D. Hugh Redelmeier hugh-pmF8o41NoarQT0dZR+AlfA at public.gmane.org
Fri Jan 11 07:01:54 UTC 2013


| From: David Mason <dmason-bqArmZWzea/GcjXNFnLQ/w at public.gmane.org>

| I have 2 WD Caviar Green, on which I run RAID1

These drives are not suitable for RAID.  The problem is that error
recovery done by the firmware takes an unbounded time.  RAID systems
take that as a sign of the whole drive failing whereas what you
actually want is the sector to fail and RAID deal with just the sector
failing.

If errors happen quickly enough, you don't have time to replace the
dropped drive and rebuild the array before the next one.  Once you've
had n such failures (normally n = 2), you are screwed: RAID has run
out of redundancy and has actually failed.

WD has a feature to fix this problem: TLER is the name (Time-Limited
Error Recovery).  They only support it for expensive drives.  Even
though it is dirt cheap to provide.  Welcome to price discrimination,
a sure sign of a monopoly market (the 3rd and 4th largest drive
manufacturers didn't limit this to expensive drives but they got
bought by the 1st and 2nd).

The best bet for RAID, AFAIK is the new WD "Red" drives.  Kind of like
Green but more expensive.

|, that I bought to be a
| matched pair.  But they have surprisingly different values on a few SMART
| parameters.  Turns out they're actually different models (which may not be
| a bad thing).

They are quite different.  For example EARS drives have (secretly) 4k
sectors.  Linux can handle 4K sectors, but only if the drive doesn't
hide the fact.  The main consequence is that you want to align
partitions on (secret) sector boundaries or performance is really bad.

Linux now handles this by having (some? most?) partitioning tools
round starting points to something like 1M (I don't remember the the
exact value).

Older tools often did the opposite: the partition sizes
were not a multiple of 4k bytes since they tried to align on cylinders
and cylinders were notionally an odd number of 512-byte sectors:
	255 tracks * 63 sectors/track
which is congruent to 1 (mod 8).  So only every eighth partition,
starting with the first (I think) would be aligned.
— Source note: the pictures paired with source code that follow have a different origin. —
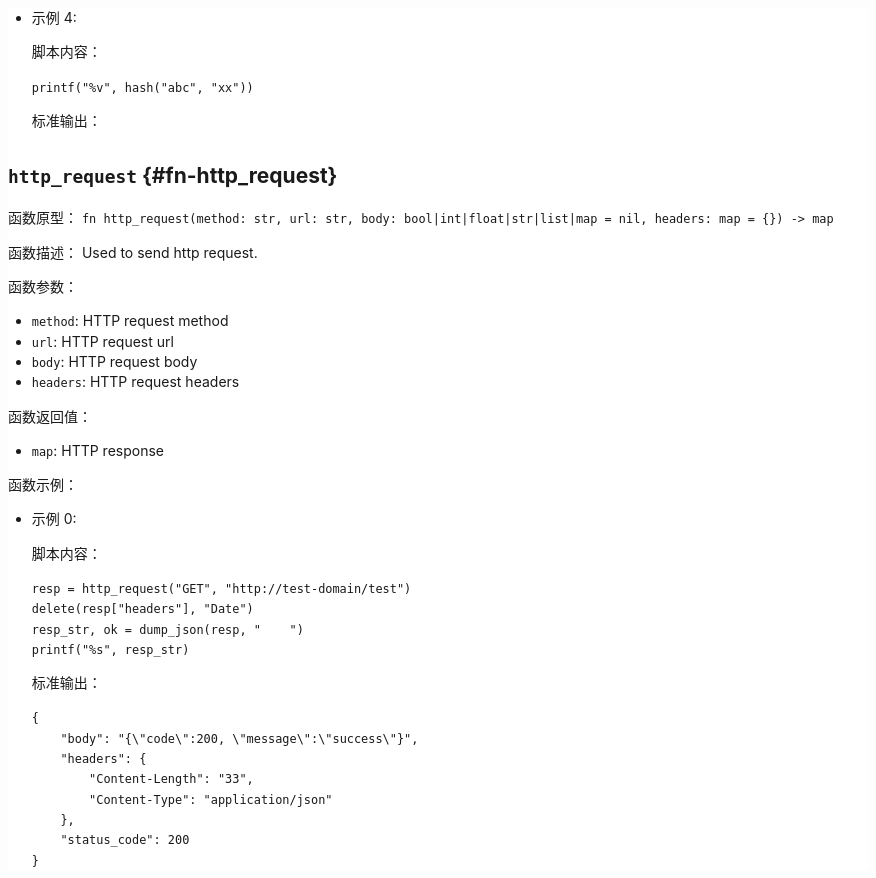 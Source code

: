     
* 示例 4:

    脚本内容：

    ```txt
    printf("%v", hash("abc", "xx"))
    
    ```

    标准输出：

    ```txt
    
    ```

    

## `http_request` {#fn-http_request}

函数原型： `fn http_request(method: str, url: str, body: bool|int|float|str|list|map = nil, headers: map = {}) -> map`

函数描述： Used to send http request.

函数参数：

- `method`: HTTP request method
- `url`: HTTP request url
- `body`: HTTP request body
- `headers`: HTTP request headers


函数返回值：

- `map`: HTTP response


函数示例：

* 示例 0:

    脚本内容：

    ```txt
    resp = http_request("GET", "http://test-domain/test")
    delete(resp["headers"], "Date")
    resp_str, ok = dump_json(resp, "    ")
    printf("%s", resp_str)
    ```

    标准输出：

    ```txt
    {
        "body": "{\"code\":200, \"message\":\"success\"}",
        "headers": {
            "Content-Length": "33",
            "Content-Type": "application/json"
        },
        "status_code": 200
    }
    ```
| sda doesn't have the problem that Hugh cites, but sdb appears too.... it
| looks like it's had over a million load cycles!!

Yikes!

| The
| https://ata.wiki.kernel.org/index.php/Known_issues#Drives_which_perform_frequent_head_unloads_under_Linuxpage
| suggests that hdparm won't let you do a -B, and sure enough, I get:
|           HDIO_DRIVE_CMD failed: Input/output error
|           APM_level = not supported

I don't actually see your drive listed in that table.  Perhaps you
should add it (I added a row for my system).

| I don't have any windows machines to run the wdidle3.exe tool that the web
| page suggests.  Any suggestions?

Try phoning WD support.  Is your drive in warranty?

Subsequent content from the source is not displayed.